Instead of mountains and valleys with jungles, rivers and waterfalls, the conquistadors faced a desert area with small hills and bare rocks, with thickets of bushes and cacti. Not finding gold in Aruba, the Spaniards were upset and sent local Indians to the mines of Hispaniola, and they set up a livestock ranch in Aruba.
Over the centuries, Aruba passed from the Spaniards to the Dutch, to the British, and again to the Dutch. In 1824, gold was discovered on the island, but at the beginning of the 20th century, the profitability of its production fell.
“But happiness is not only in gold,” says Olga van Batelan, a yoga teacher who moved to Aruba from Russian St. Petersburg. “Since 1840, aloe has been grown on the island. The country even received the nickname Aloe Island, and in 1966 became one of the first to produce cosmetics based on this plant. Since there is almost no rain here, and the temperature is around +28 degrees all year round, both islanders and tourists grab moisturizing and protective creams. Many people take away cosmetics from here as gifts.

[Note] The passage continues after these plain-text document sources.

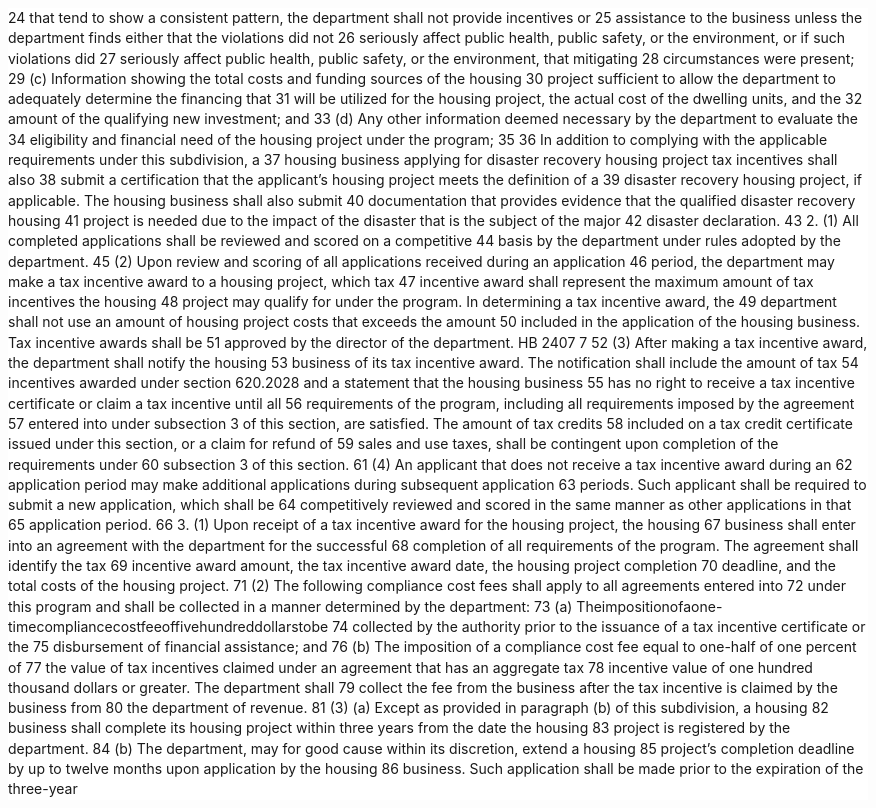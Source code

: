 24 that tend to show a consistent pattern, the department shall not provide incentives or
25 assistance to the business unless the department finds either that the violations did not
26 seriously affect public health, public safety, or the environment, or if such violations did
27 seriously affect public health, public safety, or the environment, that mitigating
28 circumstances were present;
29 (c) Information showing the total costs and funding sources of the housing
30 project sufficient to allow the department to adequately determine the financing that
31 will be utilized for the housing project, the actual cost of the dwelling units, and the
32 amount of the qualifying new investment; and
33 (d) Any other information deemed necessary by the department to evaluate the
34 eligibility and financial need of the housing project under the program;
35
36 In addition to complying with the applicable requirements under this subdivision, a
37 housing business applying for disaster recovery housing project tax incentives shall also
38 submit a certification that the applicant’s housing project meets the definition of a
39 disaster recovery housing project, if applicable. The housing business shall also submit
40 documentation that provides evidence that the qualified disaster recovery housing
41 project is needed due to the impact of the disaster that is the subject of the major
42 disaster declaration.
43 2. (1) All completed applications shall be reviewed and scored on a competitive
44 basis by the department under rules adopted by the department.
45 (2) Upon review and scoring of all applications received during an application
46 period, the department may make a tax incentive award to a housing project, which tax
47 incentive award shall represent the maximum amount of tax incentives the housing
48 project may qualify for under the program. In determining a tax incentive award, the
49 department shall not use an amount of housing project costs that exceeds the amount
50 included in the application of the housing business. Tax incentive awards shall be
51 approved by the director of the department.
HB 2407 7
52 (3) After making a tax incentive award, the department shall notify the housing
53 business of its tax incentive award. The notification shall include the amount of tax
54 incentives awarded under section 620.2028 and a statement that the housing business
55 has no right to receive a tax incentive certificate or claim a tax incentive until all
56 requirements of the program, including all requirements imposed by the agreement
57 entered into under subsection 3 of this section, are satisfied. The amount of tax credits
58 included on a tax credit certificate issued under this section, or a claim for refund of
59 sales and use taxes, shall be contingent upon completion of the requirements under
60 subsection 3 of this section.
61 (4) An applicant that does not receive a tax incentive award during an
62 application period may make additional applications during subsequent application
63 periods. Such applicant shall be required to submit a new application, which shall be
64 competitively reviewed and scored in the same manner as other applications in that
65 application period.
66 3. (1) Upon receipt of a tax incentive award for the housing project, the housing
67 business shall enter into an agreement with the department for the successful
68 completion of all requirements of the program. The agreement shall identify the tax
69 incentive award amount, the tax incentive award date, the housing project completion
70 deadline, and the total costs of the housing project.
71 (2) The following compliance cost fees shall apply to all agreements entered into
72 under this program and shall be collected in a manner determined by the department:
73 (a) Theimpositionofaone-timecompliancecostfeeoffivehundreddollarstobe
74 collected by the authority prior to the issuance of a tax incentive certificate or the
75 disbursement of financial assistance; and
76 (b) The imposition of a compliance cost fee equal to one-half of one percent of
77 the value of tax incentives claimed under an agreement that has an aggregate tax
78 incentive value of one hundred thousand dollars or greater. The department shall
79 collect the fee from the business after the tax incentive is claimed by the business from
80 the department of revenue.
81 (3) (a) Except as provided in paragraph (b) of this subdivision, a housing
82 business shall complete its housing project within three years from the date the housing
83 project is registered by the department.
84 (b) The department, may for good cause within its discretion, extend a housing
85 project’s completion deadline by up to twelve months upon application by the housing
86 business. Such application shall be made prior to the expiration of the three-year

Olga and I ride horses from Daimari Ranch through the Arikok National Park. It occupies almost 20% of the island's area and, in addition to preserving nature, plays the role of a grandiose attraction for guests. Underground caves with thousand-year-old petroglyphs, an old Dutch farm and the remains of a gold mine where owls settle, rabbits run, iguanas and smaller lizards crawl. Wild goats and donkeys graze on the hills, the descendants of those brought by the Spaniards.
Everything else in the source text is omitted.